BEGIN Extracted data

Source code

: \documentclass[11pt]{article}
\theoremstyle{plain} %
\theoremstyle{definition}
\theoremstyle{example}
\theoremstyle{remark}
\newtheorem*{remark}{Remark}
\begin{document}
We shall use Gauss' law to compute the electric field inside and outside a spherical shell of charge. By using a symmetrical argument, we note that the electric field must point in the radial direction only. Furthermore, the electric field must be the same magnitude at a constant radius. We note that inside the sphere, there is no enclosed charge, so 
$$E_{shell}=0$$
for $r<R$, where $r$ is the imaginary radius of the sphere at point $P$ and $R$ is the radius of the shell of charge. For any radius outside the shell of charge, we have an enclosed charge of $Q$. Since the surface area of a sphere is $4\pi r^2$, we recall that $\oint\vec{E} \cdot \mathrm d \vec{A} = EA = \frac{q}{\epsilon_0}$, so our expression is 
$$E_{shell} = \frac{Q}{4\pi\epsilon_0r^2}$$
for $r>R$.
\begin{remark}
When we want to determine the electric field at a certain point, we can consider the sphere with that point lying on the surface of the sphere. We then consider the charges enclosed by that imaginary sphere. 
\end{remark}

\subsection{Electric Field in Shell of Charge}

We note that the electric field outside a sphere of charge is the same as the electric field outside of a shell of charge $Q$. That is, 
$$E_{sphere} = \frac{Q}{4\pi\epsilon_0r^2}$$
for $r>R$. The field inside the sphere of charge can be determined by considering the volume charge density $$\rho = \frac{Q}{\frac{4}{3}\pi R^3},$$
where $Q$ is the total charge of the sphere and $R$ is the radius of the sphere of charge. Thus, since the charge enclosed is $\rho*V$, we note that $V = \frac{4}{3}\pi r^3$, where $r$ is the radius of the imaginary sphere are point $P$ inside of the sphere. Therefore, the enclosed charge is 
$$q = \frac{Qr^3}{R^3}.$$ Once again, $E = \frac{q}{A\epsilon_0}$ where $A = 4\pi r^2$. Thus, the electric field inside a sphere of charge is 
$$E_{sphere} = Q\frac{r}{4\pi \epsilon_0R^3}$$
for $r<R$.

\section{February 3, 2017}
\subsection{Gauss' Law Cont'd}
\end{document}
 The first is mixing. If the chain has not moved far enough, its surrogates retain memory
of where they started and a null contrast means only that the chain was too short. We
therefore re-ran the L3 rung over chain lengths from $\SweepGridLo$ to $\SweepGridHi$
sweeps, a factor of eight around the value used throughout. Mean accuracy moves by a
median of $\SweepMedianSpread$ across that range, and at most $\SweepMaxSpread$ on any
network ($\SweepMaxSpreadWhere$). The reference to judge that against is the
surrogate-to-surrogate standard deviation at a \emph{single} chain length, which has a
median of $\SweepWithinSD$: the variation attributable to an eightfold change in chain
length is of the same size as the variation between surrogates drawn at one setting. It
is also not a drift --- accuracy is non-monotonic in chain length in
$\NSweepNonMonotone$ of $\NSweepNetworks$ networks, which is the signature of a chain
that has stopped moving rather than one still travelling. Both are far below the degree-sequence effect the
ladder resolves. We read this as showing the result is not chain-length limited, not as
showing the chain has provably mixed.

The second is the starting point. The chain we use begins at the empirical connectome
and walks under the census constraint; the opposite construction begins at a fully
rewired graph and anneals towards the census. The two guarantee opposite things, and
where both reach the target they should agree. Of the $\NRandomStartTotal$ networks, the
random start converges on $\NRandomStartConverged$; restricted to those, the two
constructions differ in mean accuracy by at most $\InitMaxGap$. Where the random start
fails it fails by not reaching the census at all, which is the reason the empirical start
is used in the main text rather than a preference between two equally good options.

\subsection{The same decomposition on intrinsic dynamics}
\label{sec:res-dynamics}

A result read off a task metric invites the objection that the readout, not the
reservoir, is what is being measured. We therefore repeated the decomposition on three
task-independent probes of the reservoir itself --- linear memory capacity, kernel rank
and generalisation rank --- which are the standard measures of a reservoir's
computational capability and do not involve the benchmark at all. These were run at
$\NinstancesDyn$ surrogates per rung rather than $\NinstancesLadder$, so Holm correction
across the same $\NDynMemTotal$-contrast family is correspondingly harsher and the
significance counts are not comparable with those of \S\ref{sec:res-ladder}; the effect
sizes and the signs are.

END Extracted data

## Requirement
The complete material must be repeated exactly.

## Completed exercise
Source code

: \documentclass[11pt]{article}
\theoremstyle{plain} %
\theoremstyle{definition}
\theoremstyle{example}
\theoremstyle{remark}
\newtheorem*{remark}{Remark}
\begin{document}
We shall use Gauss' law to compute the electric field inside and outside a spherical shell of charge. By using a symmetrical argument, we note that the electric field must point in the radial direction only. Furthermore, the electric field must be the same magnitude at a constant radius. We note that inside the sphere, there is no enclosed charge, so 
$$E_{shell}=0$$
for $r<R$, where $r$ is the imaginary radius of the sphere at point $P$ and $R$ is the radius of the shell of charge. For any radius outside the shell of charge, we have an enclosed charge of $Q$. Since the surface area of a sphere is $4\pi r^2$, we recall that $\oint\vec{E} \cdot \mathrm d \vec{A} = EA = \frac{q}{\epsilon_0}$, so our expression is 
$$E_{shell} = \frac{Q}{4\pi\epsilon_0r^2}$$
for $r>R$.
\begin{remark}
When we want to determine the electric field at a certain point, we can consider the sphere with that point lying on the surface of the sphere. We then consider the charges enclosed by that imaginary sphere. 
\end{remark}

\subsection{Electric Field in Shell of Charge}

We note that the electric field outside a sphere of charge is the same as the electric field outside of a shell of charge $Q$. That is, 
$$E_{sphere} = \frac{Q}{4\pi\epsilon_0r^2}$$
for $r>R$. The field inside the sphere of charge can be determined by considering the volume charge density $$\rho = \frac{Q}{\frac{4}{3}\pi R^3},$$
where $Q$ is the total charge of the sphere and $R$ is the radius of the sphere of charge. Thus, since the charge enclosed is $\rho*V$, we note that $V = \frac{4}{3}\pi r^3$, where $r$ is the radius of the imaginary sphere are point $P$ inside of the sphere. Therefore, the enclosed charge is 
$$q = \frac{Qr^3}{R^3}.$$ Once again, $E = \frac{q}{A\epsilon_0}$ where $A = 4\pi r^2$. Thus, the electric field inside a sphere of charge is 
$$E_{sphere} = Q\frac{r}{4\pi \epsilon_0R^3}$$
for $r<R$.

\section{February 3, 2017}
\subsection{Gauss' Law Cont'd}
\end{document}
 The first is mixing. If the chain has not moved far enough, its surrogates retain memory
of where they started and a null contrast means only that the chain was too short. We
therefore re-ran the L3 rung over chain lengths from $\SweepGridLo$ to $\SweepGridHi$
sweeps, a factor of eight around the value used throughout. Mean accuracy moves by a
median of $\SweepMedianSpread$ across that range, and at most $\SweepMaxSpread$ on any
network ($\SweepMaxSpreadWhere$). The reference to judge that against is the
surrogate-to-surrogate standard deviation at a \emph{single} chain length, which has a
median of $\SweepWithinSD$: the variation attributable to an eightfold change in chain
length is of the same size as the variation between surrogates drawn at one setting. It
is also not a drift --- accuracy is non-monotonic in chain length in
$\NSweepNonMonotone$ of $\NSweepNetworks$ networks, which is the signature of a chain
that has stopped moving rather than one still travelling. Both are far below the degree-sequence effect the
ladder resolves. We read this as showing the result is not chain-length limited, not as
showing the chain has provably mixed.

The second is the starting point. The chain we use begins at the empirical connectome
and walks under the census constraint; the opposite construction begins at a fully
rewired graph and anneals towards the census. The two guarantee opposite things, and
where both reach the target they should agree. Of the $\NRandomStartTotal$ networks, the
random start converges on $\NRandomStartConverged$; restricted to those, the two
constructions differ in mean accuracy by at most $\InitMaxGap$. Where the random start
fails it fails by not reaching the census at all, which is the reason the empirical start
is used in the main text rather than a preference between two equally good options.

\subsection{The same decomposition on intrinsic dynamics}
\label{sec:res-dynamics}

A result read off a task metric invites the objection that the readout, not the
reservoir, is what is being measured. We therefore repeated the decomposition on three
task-independent probes of the reservoir itself --- linear memory capacity, kernel rank
and generalisation rank --- which are the standard measures of a reservoir's
computational capability and do not involve the benchmark at all. These were run at
$\NinstancesDyn$ surrogates per rung rather than $\NinstancesLadder$, so Holm correction
across the same $\NDynMemTotal$-contrast family is correspondingly harsher and the
significance counts are not comparable with those of \S\ref{sec:res-ladder}; the effect
sizes and the signs are.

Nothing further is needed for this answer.